§ **INSTRUCTIONS FOR THE TASK**
Please return only the lines from the one holding "6. Slow Performance" through the one holding "- Ensure output", exactly as they appear in the records below, both ends included.

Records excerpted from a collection
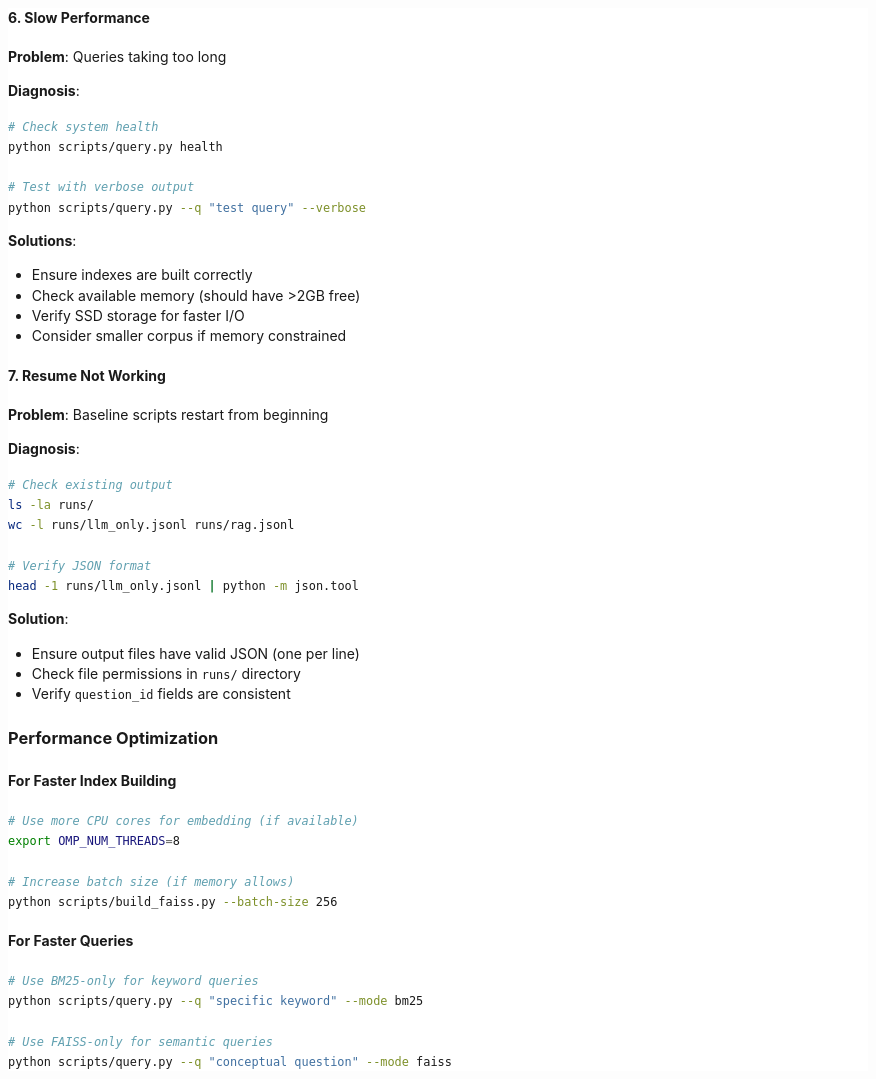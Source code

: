 #### 6. Slow Performance

**Problem**: Queries taking too long

**Diagnosis**:
```bash
# Check system health
python scripts/query.py health

# Test with verbose output
python scripts/query.py --q "test query" --verbose
```

**Solutions**:
- Ensure indexes are built correctly
- Check available memory (should have >2GB free)
- Verify SSD storage for faster I/O
- Consider smaller corpus if memory constrained

#### 7. Resume Not Working

**Problem**: Baseline scripts restart from beginning

**Diagnosis**:
```bash
# Check existing output
ls -la runs/
wc -l runs/llm_only.jsonl runs/rag.jsonl

# Verify JSON format
head -1 runs/llm_only.jsonl | python -m json.tool
```

**Solution**:
- Ensure output files have valid JSON (one per line)
- Check file permissions in `runs/` directory
- Verify `question_id` fields are consistent

### Performance Optimization

#### For Faster Index Building

```bash
# Use more CPU cores for embedding (if available)
export OMP_NUM_THREADS=8

# Increase batch size (if memory allows)
python scripts/build_faiss.py --batch-size 256
```

#### For Faster Queries

```bash
# Use BM25-only for keyword queries
python scripts/query.py --q "specific keyword" --mode bm25

# Use FAISS-only for semantic queries  
python scripts/query.py --q "conceptual question" --mode faiss
```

§ **COMPLETED TASK**
: #### 6. Slow Performance

**Problem**: Queries taking too long

**Diagnosis**:
```bash
# Check system health
python scripts/query.py health

# Test with verbose output
python scripts/query.py --q "test query" --verbose
```

**Solutions**:
- Ensure indexes are built correctly
- Check available memory (should have >2GB free)
- Verify SSD storage for faster I/O
- Consider smaller corpus if memory constrained

#### 7. Resume Not Working

**Problem**: Baseline scripts restart from beginning

**Diagnosis**:
```bash
# Check existing output
ls -la runs/
wc -l runs/llm_only.jsonl runs/rag.jsonl

# Verify JSON format
head -1 runs/llm_only.jsonl | python -m json.tool
```

**Solution**:
- Ensure output files have valid JSON (one per line)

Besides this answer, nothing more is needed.